Осень в Новороссии, да еще на реке, да еще в связке с тихо повертываемой маневрирующим теплоходом пристанью, – не враз описуема. Зато враз и до самых скрытных уголков своих – переживаема. Осень эта сравнима только со сладко уходящей жизнью неизлечимого больного, или с бегущей вослед такой жизни – жизни, опадающей рабскими кандалами, – слезой.

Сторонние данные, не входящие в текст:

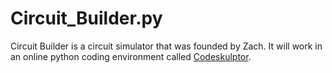 # Circuit_Builder.py
Circuit Builder is a circuit simulator that was founded by Zach. It will work in an online python coding environment called [Codeskulptor](http://codeskulptor.org/). 
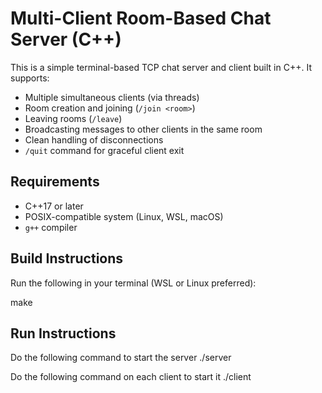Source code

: #  Multi-Client Room-Based Chat Server (C++)

This is a simple terminal-based TCP chat server and client built in C++. It supports:

- Multiple simultaneous clients (via threads)
- Room creation and joining (`/join <room>`)
- Leaving rooms (`/leave`)
- Broadcasting messages to other clients in the same room
- Clean handling of disconnections
- `/quit` command for graceful client exit


## Requirements

- C++17 or later
- POSIX-compatible system (Linux, WSL, macOS)
- `g++` compiler


## Build Instructions

Run the following in your terminal (WSL or Linux preferred):

make

## Run Instructions
Do the following command to start the server
./server

Do the following command on each client to start it
./client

Низкие буйно-зеленые берега; плавающие в солнечном блеске, как в воде, всеми своими окнами хатки; мелкая рябь вокруг стоящих поперек реки рыбачьих плоскодонок; прозрачные кубы невесомого, выпиленного из небесной тверди воздуха; медленно преодолевающие и никак не преодолеющие колыхания этого воздуха птицы. И теплынь, теплынь – красновато-желтая, сладкая, текущая сердцевиной разрезанной надвое дыни!

 

Было начало октября, и лето все еще слонялось по берегам и плавням. Мы с Симой сидели на корме, и она мне нравилась все больше. Розовая Сима рассказывала что-то сугубо местное, но для меня небезынтересное.
Правда, слов Симы я не слушал. Магия осени, свет, пронизывающий тело насквозь, – навевали слова иные. Сперва это были именно слова – не понятия, не образы. Слова извивались, как ветки лозы, имея ее же смысл: исхлестать допьяна, довести до взрыва сверхчувств! Слова вырывались, как струи из-под теплоходного винта, и, опять-таки, имели смысл тугоскрученных струй: поразив невесомостью, захлестнуть плотностью.
Слово, слово всегда было и снова становилось во мне крепежным материалом мира! Оно не рождалось и не выискивалось, оно просто было дано. Но данность эта не казалась простой и легкой, она требовала страшного духовного напряжения, а потом – сосредоточения и удержания.
Сима придвинулась ко мне, погладила по щеке:
– Так мы правда едем к Тюхаевой?
Я уже не так уверенно, как несколько минут назад, кивнул. И тогда розовая Сима чмокнула меня толстенькими, ничем не пахнущими губами в подбородок.
Я закрыл глаза. И сквозь меня косяком пошла будущая жизнь.
Это была не всамделишняя жизнь, а жизнь-возможность, жизнь-вариант, развертываемая одновременно в символах, звуках и кадрах.
Продралась сквозь меня вся, от ногтей до волос, Сима. Пронесся дом ее, огороженный толстым ракушечным забором. Прошли Симины родители – добрые и ненавязчивые люди. Пробежала их собака Буйнос. Дрогнули в саду выбеленные известью до половины вишни и сливы. Какое-то мельтешенье платьиц, корзин и галстуков в горошек – прострекотало в ушах моих о себе. Чередой потянулись застолья в беседках, запахло сочной едой, неразбавленным магазинной гадостью вином. Через забор стали переваливать и падать на песок пудовые домашние птицы, стали сверкать, словно сбрызнутые лаком, плоды на соседских деревьях…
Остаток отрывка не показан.